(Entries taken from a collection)
------------
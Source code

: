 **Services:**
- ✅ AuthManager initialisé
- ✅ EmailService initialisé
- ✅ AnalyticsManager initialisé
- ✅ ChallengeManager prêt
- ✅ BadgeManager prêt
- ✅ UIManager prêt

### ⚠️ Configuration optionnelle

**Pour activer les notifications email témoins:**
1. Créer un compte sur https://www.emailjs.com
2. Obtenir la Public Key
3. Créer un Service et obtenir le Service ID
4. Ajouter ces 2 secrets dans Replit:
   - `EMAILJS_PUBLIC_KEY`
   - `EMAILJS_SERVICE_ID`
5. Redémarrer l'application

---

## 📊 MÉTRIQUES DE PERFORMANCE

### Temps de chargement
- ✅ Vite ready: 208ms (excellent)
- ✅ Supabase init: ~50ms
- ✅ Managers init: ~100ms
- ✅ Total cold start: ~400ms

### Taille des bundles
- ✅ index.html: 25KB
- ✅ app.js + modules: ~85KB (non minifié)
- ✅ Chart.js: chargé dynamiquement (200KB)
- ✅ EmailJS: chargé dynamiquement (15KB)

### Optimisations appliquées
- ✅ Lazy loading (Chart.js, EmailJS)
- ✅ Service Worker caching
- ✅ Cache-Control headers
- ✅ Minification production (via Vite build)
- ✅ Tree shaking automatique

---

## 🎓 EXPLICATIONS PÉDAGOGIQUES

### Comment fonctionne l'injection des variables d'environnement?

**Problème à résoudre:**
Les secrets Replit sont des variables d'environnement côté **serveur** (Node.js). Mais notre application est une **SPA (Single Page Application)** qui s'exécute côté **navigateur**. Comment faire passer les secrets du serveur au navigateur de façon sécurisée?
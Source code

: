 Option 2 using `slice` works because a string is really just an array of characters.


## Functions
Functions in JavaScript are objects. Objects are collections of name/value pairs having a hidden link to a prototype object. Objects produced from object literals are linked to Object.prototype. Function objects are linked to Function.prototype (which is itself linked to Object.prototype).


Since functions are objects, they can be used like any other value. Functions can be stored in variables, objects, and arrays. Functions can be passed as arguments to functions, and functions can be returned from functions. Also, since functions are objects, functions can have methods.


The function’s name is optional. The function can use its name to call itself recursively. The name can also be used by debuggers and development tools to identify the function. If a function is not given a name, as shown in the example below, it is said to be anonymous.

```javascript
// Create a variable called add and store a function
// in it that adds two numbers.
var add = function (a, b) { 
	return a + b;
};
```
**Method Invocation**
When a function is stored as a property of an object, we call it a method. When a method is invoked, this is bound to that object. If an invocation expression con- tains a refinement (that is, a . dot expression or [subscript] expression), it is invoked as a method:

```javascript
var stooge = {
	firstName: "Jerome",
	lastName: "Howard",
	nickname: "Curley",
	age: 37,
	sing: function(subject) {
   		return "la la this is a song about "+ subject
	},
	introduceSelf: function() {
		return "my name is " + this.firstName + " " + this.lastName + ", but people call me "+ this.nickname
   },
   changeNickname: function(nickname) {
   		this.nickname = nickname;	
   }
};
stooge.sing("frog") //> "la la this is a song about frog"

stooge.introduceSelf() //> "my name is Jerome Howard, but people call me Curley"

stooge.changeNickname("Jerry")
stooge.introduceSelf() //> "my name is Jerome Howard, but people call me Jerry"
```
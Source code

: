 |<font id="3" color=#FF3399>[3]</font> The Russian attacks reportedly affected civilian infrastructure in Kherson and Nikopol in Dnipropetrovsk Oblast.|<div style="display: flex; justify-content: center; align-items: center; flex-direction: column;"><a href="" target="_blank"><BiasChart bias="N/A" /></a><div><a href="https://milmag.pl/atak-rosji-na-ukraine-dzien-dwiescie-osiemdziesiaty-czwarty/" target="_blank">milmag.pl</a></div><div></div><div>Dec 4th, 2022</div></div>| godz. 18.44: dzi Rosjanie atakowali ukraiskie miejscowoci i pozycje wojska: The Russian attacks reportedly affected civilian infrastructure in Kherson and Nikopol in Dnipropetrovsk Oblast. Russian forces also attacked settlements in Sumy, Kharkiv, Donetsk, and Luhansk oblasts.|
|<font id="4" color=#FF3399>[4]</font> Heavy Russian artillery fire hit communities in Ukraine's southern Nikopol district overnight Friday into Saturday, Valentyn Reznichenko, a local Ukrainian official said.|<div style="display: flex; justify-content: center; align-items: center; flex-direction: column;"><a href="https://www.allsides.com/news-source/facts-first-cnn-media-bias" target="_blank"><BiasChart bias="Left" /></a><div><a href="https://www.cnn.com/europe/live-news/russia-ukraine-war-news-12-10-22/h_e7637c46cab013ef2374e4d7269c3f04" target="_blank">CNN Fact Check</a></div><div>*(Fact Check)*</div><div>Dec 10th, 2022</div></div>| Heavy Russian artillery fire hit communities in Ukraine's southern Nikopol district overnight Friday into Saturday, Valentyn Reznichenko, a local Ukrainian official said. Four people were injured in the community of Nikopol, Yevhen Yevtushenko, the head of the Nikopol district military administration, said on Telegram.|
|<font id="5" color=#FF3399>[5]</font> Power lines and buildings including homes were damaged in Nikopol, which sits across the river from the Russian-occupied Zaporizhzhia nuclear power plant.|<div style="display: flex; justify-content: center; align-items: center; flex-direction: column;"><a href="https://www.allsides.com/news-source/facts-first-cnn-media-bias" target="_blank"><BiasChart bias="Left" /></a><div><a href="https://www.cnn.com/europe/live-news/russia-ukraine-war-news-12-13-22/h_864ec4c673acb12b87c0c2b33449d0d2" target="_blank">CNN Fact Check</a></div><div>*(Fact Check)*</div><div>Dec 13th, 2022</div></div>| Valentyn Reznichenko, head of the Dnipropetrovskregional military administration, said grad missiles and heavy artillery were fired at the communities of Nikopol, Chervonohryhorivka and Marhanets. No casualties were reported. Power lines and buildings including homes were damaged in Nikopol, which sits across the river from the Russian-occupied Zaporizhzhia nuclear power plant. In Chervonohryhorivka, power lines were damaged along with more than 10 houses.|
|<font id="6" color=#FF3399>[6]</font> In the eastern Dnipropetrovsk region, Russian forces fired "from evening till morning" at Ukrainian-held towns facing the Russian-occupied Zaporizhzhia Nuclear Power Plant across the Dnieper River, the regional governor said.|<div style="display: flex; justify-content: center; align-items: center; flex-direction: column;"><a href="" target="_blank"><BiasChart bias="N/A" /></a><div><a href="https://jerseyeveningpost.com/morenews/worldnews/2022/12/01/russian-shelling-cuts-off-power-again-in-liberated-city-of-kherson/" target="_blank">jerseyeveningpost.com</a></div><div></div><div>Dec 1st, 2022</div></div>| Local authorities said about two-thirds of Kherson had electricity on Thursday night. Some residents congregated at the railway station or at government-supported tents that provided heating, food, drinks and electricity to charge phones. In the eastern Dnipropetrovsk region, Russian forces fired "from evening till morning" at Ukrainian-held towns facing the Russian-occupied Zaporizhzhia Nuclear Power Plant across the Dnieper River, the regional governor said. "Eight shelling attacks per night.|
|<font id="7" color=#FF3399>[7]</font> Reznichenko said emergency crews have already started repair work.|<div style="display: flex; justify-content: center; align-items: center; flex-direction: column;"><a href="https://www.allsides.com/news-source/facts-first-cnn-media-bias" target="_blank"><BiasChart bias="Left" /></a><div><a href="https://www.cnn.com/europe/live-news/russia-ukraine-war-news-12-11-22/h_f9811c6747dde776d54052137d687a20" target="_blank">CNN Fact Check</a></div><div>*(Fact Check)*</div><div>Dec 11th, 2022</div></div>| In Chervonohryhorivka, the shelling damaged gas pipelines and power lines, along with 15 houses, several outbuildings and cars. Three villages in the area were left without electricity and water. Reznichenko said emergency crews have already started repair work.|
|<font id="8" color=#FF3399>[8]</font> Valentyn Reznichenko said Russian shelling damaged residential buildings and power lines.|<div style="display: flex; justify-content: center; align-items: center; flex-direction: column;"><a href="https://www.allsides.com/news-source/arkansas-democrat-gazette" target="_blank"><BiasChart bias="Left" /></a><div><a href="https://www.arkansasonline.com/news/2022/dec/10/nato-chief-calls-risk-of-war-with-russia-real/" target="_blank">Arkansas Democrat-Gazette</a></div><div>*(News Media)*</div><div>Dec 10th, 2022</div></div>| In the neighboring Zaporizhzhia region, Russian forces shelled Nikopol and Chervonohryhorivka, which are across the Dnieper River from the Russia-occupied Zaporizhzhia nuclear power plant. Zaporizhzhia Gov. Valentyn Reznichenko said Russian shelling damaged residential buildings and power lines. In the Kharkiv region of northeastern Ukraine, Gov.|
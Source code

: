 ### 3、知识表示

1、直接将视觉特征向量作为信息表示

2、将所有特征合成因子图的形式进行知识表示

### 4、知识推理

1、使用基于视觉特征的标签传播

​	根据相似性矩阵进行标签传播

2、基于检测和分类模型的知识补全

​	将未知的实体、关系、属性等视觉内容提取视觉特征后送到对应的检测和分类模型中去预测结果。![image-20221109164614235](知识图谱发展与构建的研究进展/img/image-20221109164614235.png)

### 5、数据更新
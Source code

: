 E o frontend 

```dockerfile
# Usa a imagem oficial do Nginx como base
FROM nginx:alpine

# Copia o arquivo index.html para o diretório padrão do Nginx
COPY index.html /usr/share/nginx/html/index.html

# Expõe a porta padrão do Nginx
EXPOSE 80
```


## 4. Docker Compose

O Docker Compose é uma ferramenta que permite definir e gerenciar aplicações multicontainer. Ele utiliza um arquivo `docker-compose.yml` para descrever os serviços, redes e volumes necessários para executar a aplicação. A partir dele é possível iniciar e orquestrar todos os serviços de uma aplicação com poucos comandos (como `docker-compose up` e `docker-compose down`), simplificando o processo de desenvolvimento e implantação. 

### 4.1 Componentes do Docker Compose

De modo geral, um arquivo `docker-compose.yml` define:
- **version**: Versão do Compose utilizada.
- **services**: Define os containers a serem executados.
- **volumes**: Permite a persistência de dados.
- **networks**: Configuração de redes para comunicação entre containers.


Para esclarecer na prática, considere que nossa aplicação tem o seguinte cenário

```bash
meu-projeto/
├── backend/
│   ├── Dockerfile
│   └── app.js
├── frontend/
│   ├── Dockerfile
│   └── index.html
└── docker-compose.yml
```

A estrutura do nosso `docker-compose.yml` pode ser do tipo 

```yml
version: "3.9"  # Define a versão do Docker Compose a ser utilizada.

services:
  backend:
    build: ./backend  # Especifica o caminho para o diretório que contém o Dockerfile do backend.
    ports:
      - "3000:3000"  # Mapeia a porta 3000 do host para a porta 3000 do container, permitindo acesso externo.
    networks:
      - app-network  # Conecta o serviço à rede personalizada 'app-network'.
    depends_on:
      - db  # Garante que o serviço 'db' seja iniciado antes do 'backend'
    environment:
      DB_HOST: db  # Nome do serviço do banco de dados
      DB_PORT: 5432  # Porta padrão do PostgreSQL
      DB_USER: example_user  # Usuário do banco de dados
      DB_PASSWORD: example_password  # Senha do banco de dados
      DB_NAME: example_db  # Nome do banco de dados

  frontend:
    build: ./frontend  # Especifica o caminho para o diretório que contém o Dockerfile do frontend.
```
------------
## REQUIRED WORK
Transcribe the records above from the line holding "- ✅ BadgeManager prêt" down to the line holding "Since functions are objects, they", inclusive, without adding anything.

## EXERCISE ANSWER
- ✅ BadgeManager prêt
- ✅ UIManager prêt

### ⚠️ Configuration optionnelle

**Pour activer les notifications email témoins:**
1. Créer un compte sur https://www.emailjs.com
2. Obtenir la Public Key
3. Créer un Service et obtenir le Service ID
4. Ajouter ces 2 secrets dans Replit:
   - `EMAILJS_PUBLIC_KEY`
   - `EMAILJS_SERVICE_ID`
5. Redémarrer l'application

---

## 📊 MÉTRIQUES DE PERFORMANCE

### Temps de chargement
- ✅ Vite ready: 208ms (excellent)
- ✅ Supabase init: ~50ms
- ✅ Managers init: ~100ms
- ✅ Total cold start: ~400ms

### Taille des bundles
- ✅ index.html: 25KB
- ✅ app.js + modules: ~85KB (non minifié)
- ✅ Chart.js: chargé dynamiquement (200KB)
- ✅ EmailJS: chargé dynamiquement (15KB)

### Optimisations appliquées
- ✅ Lazy loading (Chart.js, EmailJS)
- ✅ Service Worker caching
- ✅ Cache-Control headers
- ✅ Minification production (via Vite build)
- ✅ Tree shaking automatique

---

## 🎓 EXPLICATIONS PÉDAGOGIQUES

### Comment fonctionne l'injection des variables d'environnement?

**Problème à résoudre:**
Les secrets Replit sont des variables d'environnement côté **serveur** (Node.js). Mais notre application est une **SPA (Single Page Application)** qui s'exécute côté **navigateur**. Comment faire passer les secrets du serveur au navigateur de façon sécurisée?
Source code

: Option 2 using `slice` works because a string is really just an array of characters.


## Functions
Functions in JavaScript are objects. Objects are collections of name/value pairs having a hidden link to a prototype object. Objects produced from object literals are linked to Object.prototype. Function objects are linked to Function.prototype (which is itself linked to Object.prototype).


Since functions are objects, they can be used like any other value. Functions can be stored in variables, objects, and arrays. Functions can be passed as arguments to functions, and functions can be returned from functions. Also, since functions are objects, functions can have methods.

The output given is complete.